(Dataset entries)
= = = = = = =

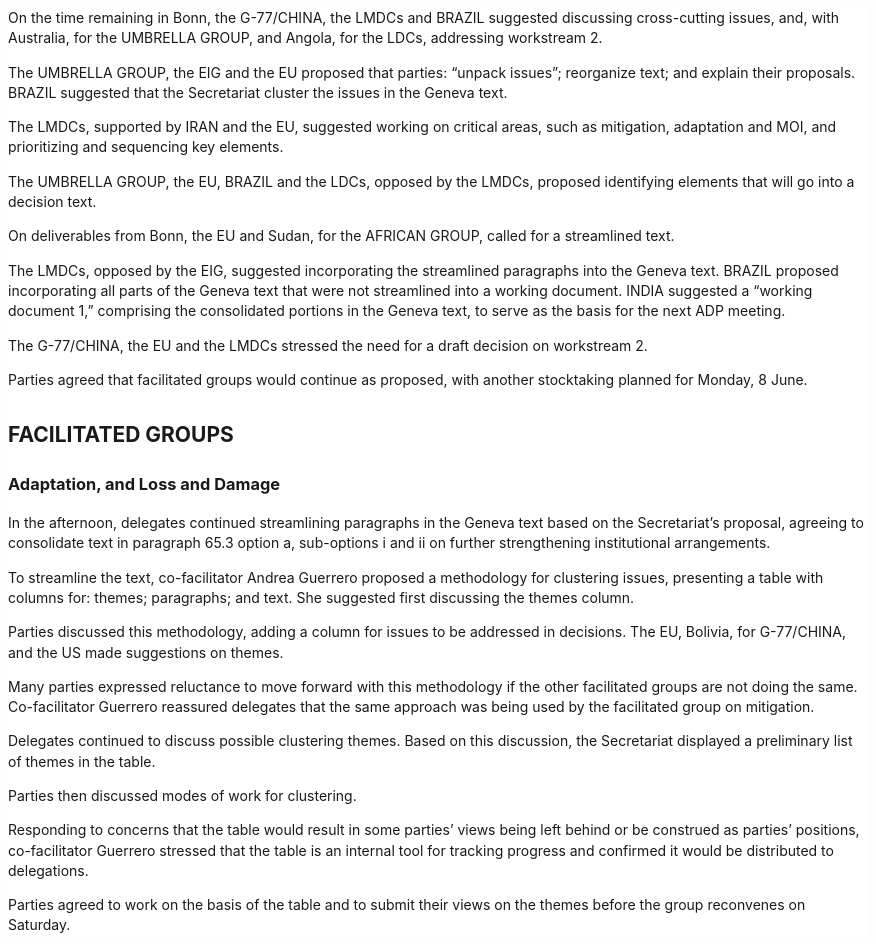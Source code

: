 On the time remaining in Bonn, the G-77/CHINA, the LMDCs and BRAZIL suggested discussing cross-cutting issues, and, with Australia, for the UMBRELLA GROUP, and Angola, for the LDCs, addressing workstream 2.

The UMBRELLA GROUP, the EIG and the EU proposed that parties: “unpack issues”; reorganize text; and explain their proposals. BRAZIL suggested that the Secretariat cluster the issues in the Geneva text.

The LMDCs, supported by IRAN and the EU, suggested working on critical areas, such as mitigation, adaptation and MOI, and prioritizing and sequencing key elements.

The UMBRELLA GROUP, the EU, BRAZIL and the LDCs, opposed by the LMDCs, proposed identifying elements that will go into a decision text.

On deliverables from Bonn, the EU and Sudan, for the AFRICAN GROUP, called for a streamlined text.

The LMDCs, opposed by the EIG, suggested incorporating the streamlined paragraphs into the Geneva text. BRAZIL proposed incorporating all parts of the Geneva text that were not streamlined into a working document. INDIA suggested a “working document 1,” comprising the consolidated portions in the Geneva text, to serve as the basis for the next ADP meeting.

The G-77/CHINA, the EU and the LMDCs stressed the need for a draft decision on workstream 2.

Parties agreed that facilitated groups would continue as proposed, with another stocktaking planned for Monday, 8 June.

##    FACILITATED GROUPS

###    Adaptation, and Loss and Damage

In the afternoon, delegates continued streamlining paragraphs in the Geneva text based on the Secretariat’s proposal, agreeing to consolidate text in paragraph 65.3 option a, sub-options i and ii on further strengthening institutional arrangements.

To streamline the text, co-facilitator Andrea Guerrero proposed a methodology for clustering issues, presenting a table with columns for: themes; paragraphs; and text. She suggested first discussing the themes column.

Parties discussed this methodology, adding a column for issues to be addressed in decisions. The EU, Bolivia, for G-77/CHINA, and the US made suggestions on themes.

Many parties expressed reluctance to move forward with this methodology if the other facilitated groups are not doing the same. Co-facilitator Guerrero reassured delegates that the same approach was being used by the facilitated group on mitigation.

Delegates continued to discuss possible clustering themes. Based on this discussion, the Secretariat displayed a preliminary list of themes in the table.

Parties then discussed modes of work for clustering.

Responding to concerns that the table would result in some parties’ views being left behind or be construed as parties’ positions, co-facilitator Guerrero stressed that the table is an internal tool for tracking progress and confirmed it would be distributed to delegations.

Parties agreed to work on the basis of the table and to submit their views on the themes before the group reconvenes on Saturday.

= = = = = = =

__What to work on__
Write out, word for word, the lines from the start of the data through the one holding "addressing workstream 2.". Omit pictures.

__Exercise solution__
Source code

: On the time remaining in Bonn, the G-77/CHINA, the LMDCs and BRAZIL suggested discussing cross-cutting issues, and, with Australia, for the UMBRELLA GROUP, and Angola, for the LDCs, addressing workstream 2.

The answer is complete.